Document Bailing Out Errors in Bulk Update Mode Resulting in Crashing the Entire Spark Job

(Rajivchodisetti) #1

HI Guys,

First of all will explain my use case and the problem that am facing right now,

We have a use case where we have modeled the data as time-series indices i.e one index for each month and again each monthly index would contain data at (date + product_id) grain and these indices contain few product attributes which are gonna change w.r.t time and we can't model this use case as Parent Child relationship where Parent contain the product attributes and Child contain the metrics fields because of some limitation like Filters(both parent n child context at a time) like ( MRP > 999 OR ROS > 5) are not possible, because MRP is a dimensional attribute and so part of parent and ROS(rate of sale) is a field calculated in child context.

So, because of this limitation, we have de-normalised the structure and when ever there is a change in product attribute, we revisit all the entries in all the indices and update the same.

Right now am using ES-Hadoop bulk update API for the same and the problem that am facing with Bulk Update API is, if a date+product_id combination doesn't exist then that update will fail with document bailing out error and eventually Spark job will also fail.

To avoid these errors, every day I join product updates with the fact table to figure out whether a record exist for that particular day or not in ES and only route the corresponding updates to ES and this join with fact table for 24 months duration (24 monthly indices) is quite expensive and it doesn't scale

So, is there any way where ES just ignores those updates for which the corresponding doc doesn't exist without error out the entire Spark job and if this is possible, then I can avoid the expensive fact table join and will send all possible combination of updates to ES and where ever matching docs doesn't exist those updates should simply be ignored.

My Config:
val elasticConf = collection.mutable.MapString, String
elasticConf += ("es.nodes" -> AppConfig.config.fifa_es_nodes)
elasticConf += ("es.write.operation" -> "update")
elasticConf += ("es.clustername" -> AppConfig.config.cluster_name)
elasticConf += ("es.port" -> "9200")
elasticConf += ("es.resource" -> indexName)
elasticConf += ("es.nodes.discovery" -> "false")
elasticConf += ("es.nodes.wan.only" -> "true")
elasticConf += ("es.batch.write.retry.count" -> "2")
elasticConf += ("es.batch.size.entries" -> "1000")
elasticConf += ("es.batch.size.bytes" -> "20mb")

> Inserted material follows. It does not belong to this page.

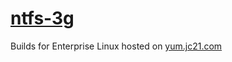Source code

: # [ntfs-3g](https://sourceforge.net/projects/ntfs-3g/)

Builds for Enterprise Linux hosted on [yum.jc21.com](https://yum.jc21.com)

if(! StringUtils.isEmpty(primary_key))
elasticConf += ("" -> primary_key)


(James Baiera) #2

As of 6.2 you might be able to use a custom bulk failure handler to ignore update failures and continue processing, but I feel compelled to mention that this sort of write pattern does not seem well structured for Elasticsearch. Perhaps it might make sense to give your data model some more thought in order to get it to work easier with Elasticsearch.

Barring all else, the bulk handler will most likely help you get past the issue, but you should be prepared to spend a decent amount of compute time ignoring errors in that case.

(Rajivchodisetti) #3

Thanks James, Will take a look at es-hadoop 6.2 bulk failure handler.

And I do agree that the data model is not optimal but after one month of brainstorming evaluating multiple approaches we decided on this approach but sure will continue thinking about it avoiding UN-necessary look-ups for updates. One approach that I could immediately think is maintaining a product master which contain one entry for each product and when did it first appeared and last appeared which should limit the no of updates

(system) #4

This topic was automatically closed 28 days after the last reply. New replies are no longer allowed.